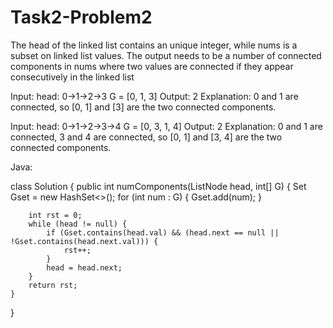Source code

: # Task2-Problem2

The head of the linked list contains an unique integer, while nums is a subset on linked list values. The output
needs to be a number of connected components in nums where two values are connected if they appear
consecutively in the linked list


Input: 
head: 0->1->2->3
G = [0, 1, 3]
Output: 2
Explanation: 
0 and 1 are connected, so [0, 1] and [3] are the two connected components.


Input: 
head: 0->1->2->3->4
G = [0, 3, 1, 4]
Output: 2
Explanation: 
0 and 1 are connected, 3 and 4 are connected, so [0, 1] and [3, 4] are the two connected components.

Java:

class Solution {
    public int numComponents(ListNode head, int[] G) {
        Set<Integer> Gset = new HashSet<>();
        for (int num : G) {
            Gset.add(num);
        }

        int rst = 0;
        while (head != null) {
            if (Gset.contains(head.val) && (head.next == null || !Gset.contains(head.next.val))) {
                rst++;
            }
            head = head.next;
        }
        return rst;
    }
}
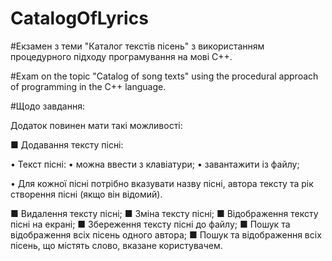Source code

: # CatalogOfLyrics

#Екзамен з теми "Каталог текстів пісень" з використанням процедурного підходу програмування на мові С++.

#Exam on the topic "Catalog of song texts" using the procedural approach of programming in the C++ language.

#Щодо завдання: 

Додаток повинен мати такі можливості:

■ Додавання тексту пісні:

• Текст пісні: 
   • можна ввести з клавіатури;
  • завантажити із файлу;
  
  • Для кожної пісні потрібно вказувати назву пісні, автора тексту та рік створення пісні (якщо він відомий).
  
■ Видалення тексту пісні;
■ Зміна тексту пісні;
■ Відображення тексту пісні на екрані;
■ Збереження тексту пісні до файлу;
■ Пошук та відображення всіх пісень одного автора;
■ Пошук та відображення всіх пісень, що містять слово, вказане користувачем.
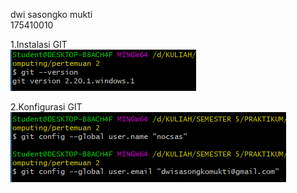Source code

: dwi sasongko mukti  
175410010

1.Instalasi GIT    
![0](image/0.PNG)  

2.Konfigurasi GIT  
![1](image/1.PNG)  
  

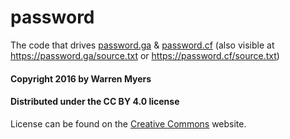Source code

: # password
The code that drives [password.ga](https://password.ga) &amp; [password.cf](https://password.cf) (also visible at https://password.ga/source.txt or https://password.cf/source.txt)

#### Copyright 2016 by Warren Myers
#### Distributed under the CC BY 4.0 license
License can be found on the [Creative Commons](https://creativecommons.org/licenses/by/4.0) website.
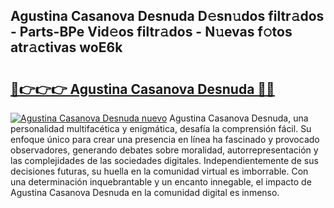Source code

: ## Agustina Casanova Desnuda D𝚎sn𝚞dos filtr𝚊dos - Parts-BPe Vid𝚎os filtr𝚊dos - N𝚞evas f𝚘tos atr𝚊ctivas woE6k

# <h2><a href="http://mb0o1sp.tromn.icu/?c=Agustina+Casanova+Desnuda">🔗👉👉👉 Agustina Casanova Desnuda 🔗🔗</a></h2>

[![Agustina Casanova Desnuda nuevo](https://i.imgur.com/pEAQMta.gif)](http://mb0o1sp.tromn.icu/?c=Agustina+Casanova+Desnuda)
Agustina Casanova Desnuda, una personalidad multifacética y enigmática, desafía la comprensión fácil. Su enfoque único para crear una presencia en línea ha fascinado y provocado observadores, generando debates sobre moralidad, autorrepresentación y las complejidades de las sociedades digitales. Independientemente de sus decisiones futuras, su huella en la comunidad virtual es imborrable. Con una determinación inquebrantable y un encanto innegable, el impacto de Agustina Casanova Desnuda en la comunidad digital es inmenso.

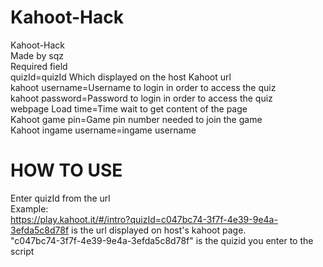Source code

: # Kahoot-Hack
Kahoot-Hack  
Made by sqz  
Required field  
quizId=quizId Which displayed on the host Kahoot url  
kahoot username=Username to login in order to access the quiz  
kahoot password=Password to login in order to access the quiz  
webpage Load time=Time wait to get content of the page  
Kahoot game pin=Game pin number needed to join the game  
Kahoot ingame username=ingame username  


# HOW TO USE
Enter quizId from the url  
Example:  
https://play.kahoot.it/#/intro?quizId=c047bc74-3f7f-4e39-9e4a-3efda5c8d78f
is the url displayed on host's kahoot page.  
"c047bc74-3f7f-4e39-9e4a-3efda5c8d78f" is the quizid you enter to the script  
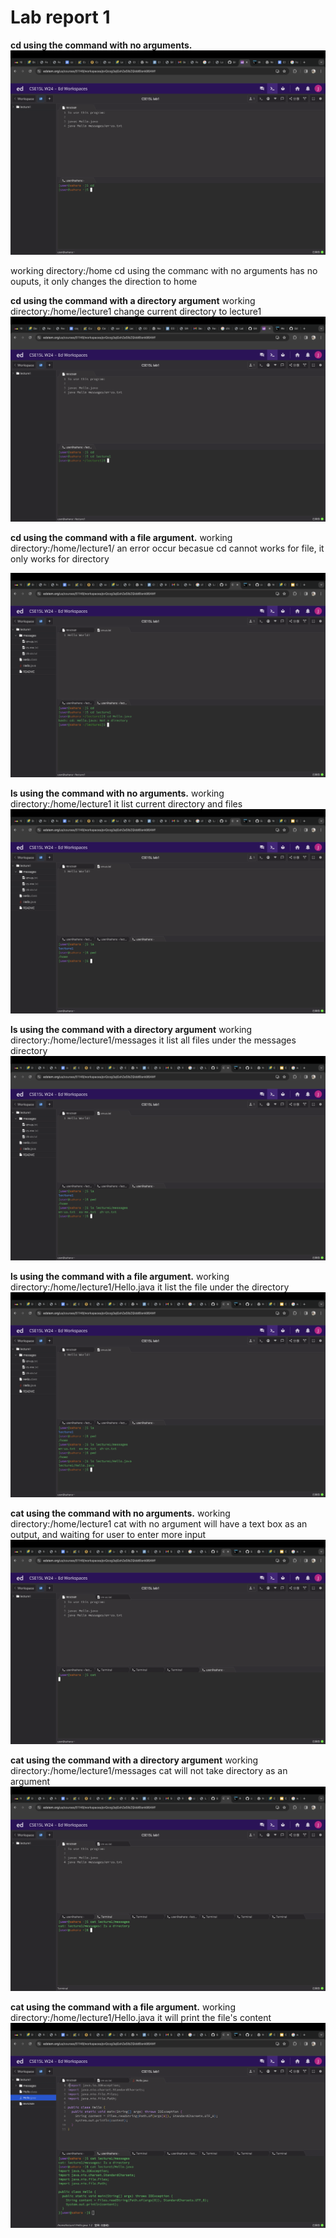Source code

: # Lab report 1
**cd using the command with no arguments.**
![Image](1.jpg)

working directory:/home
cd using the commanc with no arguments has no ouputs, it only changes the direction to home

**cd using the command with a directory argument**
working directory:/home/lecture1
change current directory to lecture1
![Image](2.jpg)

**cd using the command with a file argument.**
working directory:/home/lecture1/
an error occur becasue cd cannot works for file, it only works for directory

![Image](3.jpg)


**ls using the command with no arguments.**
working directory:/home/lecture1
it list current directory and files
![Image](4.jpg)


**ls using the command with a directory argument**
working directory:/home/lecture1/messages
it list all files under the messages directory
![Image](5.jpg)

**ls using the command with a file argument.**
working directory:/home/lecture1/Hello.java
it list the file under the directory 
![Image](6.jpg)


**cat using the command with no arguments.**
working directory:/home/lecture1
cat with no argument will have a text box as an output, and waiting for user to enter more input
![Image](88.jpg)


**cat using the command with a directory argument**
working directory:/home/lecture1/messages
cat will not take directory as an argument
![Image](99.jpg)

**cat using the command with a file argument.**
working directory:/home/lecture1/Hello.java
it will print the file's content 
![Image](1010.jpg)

● **What you have to do**:
In your answer, print the entries above exactly, with the pictures left out.

● **Result of this task**:
Source code

: # Task2-Problem2

The head of the linked list contains an unique integer, while nums is a subset on linked list values. The output
needs to be a number of connected components in nums where two values are connected if they appear
consecutively in the linked list


Input: 
head: 0->1->2->3
G = [0, 1, 3]
Output: 2
Explanation: 
0 and 1 are connected, so [0, 1] and [3] are the two connected components.


Input: 
head: 0->1->2->3->4
G = [0, 3, 1, 4]
Output: 2
Explanation: 
0 and 1 are connected, 3 and 4 are connected, so [0, 1] and [3, 4] are the two connected components.

Java:

class Solution {
    public int numComponents(ListNode head, int[] G) {
        Set<Integer> Gset = new HashSet<>();
        for (int num : G) {
            Gset.add(num);
        }

        int rst = 0;
        while (head != null) {
            if (Gset.contains(head.val) && (head.next == null || !Gset.contains(head.next.val))) {
                rst++;
            }
            head = head.next;
        }
        return rst;
    }
}
Source code

: # CatalogOfLyrics

#Екзамен з теми "Каталог текстів пісень" з використанням процедурного підходу програмування на мові С++.

#Exam on the topic "Catalog of song texts" using the procedural approach of programming in the C++ language.

#Щодо завдання: 

Додаток повинен мати такі можливості:

■ Додавання тексту пісні:

• Текст пісні: 
   • можна ввести з клавіатури;
  • завантажити із файлу;
  
  • Для кожної пісні потрібно вказувати назву пісні, автора тексту та рік створення пісні (якщо він відомий).
  
■ Видалення тексту пісні;
■ Зміна тексту пісні;
■ Відображення тексту пісні на екрані;
■ Збереження тексту пісні до файлу;
■ Пошук та відображення всіх пісень одного автора;
■ Пошук та відображення всіх пісень, що містять слово, вказане користувачем.
Source code

: dwi sasongko mukti  
175410010

1.Instalasi GIT    
![0](image/0.PNG)  

2.Konfigurasi GIT  
![1](image/1.PNG)  
  

Source code

: # password
The code that drives [password.ga](https://password.ga) &amp; [password.cf](https://password.cf) (also visible at https://password.ga/source.txt or https://password.cf/source.txt)

#### Copyright 2016 by Warren Myers
#### Distributed under the CC BY 4.0 license
License can be found on the [Creative Commons](https://creativecommons.org/licenses/by/4.0) website.
Source code

: ## Agustina Casanova Desnuda D𝚎sn𝚞dos filtr𝚊dos - Parts-BPe Vid𝚎os filtr𝚊dos - N𝚞evas f𝚘tos atr𝚊ctivas woE6k

# <h2><a href="http://mb0o1sp.tromn.icu/?c=Agustina+Casanova+Desnuda">🔗👉👉👉 Agustina Casanova Desnuda 🔗🔗</a></h2>

[![Agustina Casanova Desnuda nuevo](https://i.imgur.com/pEAQMta.gif)](http://mb0o1sp.tromn.icu/?c=Agustina+Casanova+Desnuda)
Agustina Casanova Desnuda, una personalidad multifacética y enigmática, desafía la comprensión fácil. Su enfoque único para crear una presencia en línea ha fascinado y provocado observadores, generando debates sobre moralidad, autorrepresentación y las complejidades de las sociedades digitales. Independientemente de sus decisiones futuras, su huella en la comunidad virtual es imborrable. Con una determinación inquebrantable y un encanto innegable, el impacto de Agustina Casanova Desnuda en la comunidad digital es inmenso.

Source code

: # Kahoot-Hack
Kahoot-Hack  
Made by sqz  
Required field  
quizId=quizId Which displayed on the host Kahoot url  
kahoot username=Username to login in order to access the quiz  
kahoot password=Password to login in order to access the quiz  
webpage Load time=Time wait to get content of the page  
Kahoot game pin=Game pin number needed to join the game  
Kahoot ingame username=ingame username  


# HOW TO USE
Enter quizId from the url  
Example:  
https://play.kahoot.it/#/intro?quizId=c047bc74-3f7f-4e39-9e4a-3efda5c8d78f
is the url displayed on host's kahoot page.  
"c047bc74-3f7f-4e39-9e4a-3efda5c8d78f" is the quizid you enter to the script  
Source code

: # Lab report 1
**cd using the command with no arguments.**
![Image](1.jpg)

working directory:/home
cd using the commanc with no arguments has no ouputs, it only changes the direction to home

**cd using the command with a directory argument**
working directory:/home/lecture1
change current directory to lecture1
![Image](2.jpg)

**cd using the command with a file argument.**
working directory:/home/lecture1/
an error occur becasue cd cannot works for file, it only works for directory

![Image](3.jpg)


**ls using the command with no arguments.**
working directory:/home/lecture1
it list current directory and files
![Image](4.jpg)


**ls using the command with a directory argument**
working directory:/home/lecture1/messages
it list all files under the messages directory
![Image](5.jpg)

**ls using the command with a file argument.**
working directory:/home/lecture1/Hello.java
it list the file under the directory 
![Image](6.jpg)


**cat using the command with no arguments.**
working directory:/home/lecture1
cat with no argument will have a text box as an output, and waiting for user to enter more input
![Image](88.jpg)


**cat using the command with a directory argument**
working directory:/home/lecture1/messages
cat will not take directory as an argument
![Image](99.jpg)

**cat using the command with a file argument.**
working directory:/home/lecture1/Hello.java
it will print the file's content 
![Image](1010.jpg)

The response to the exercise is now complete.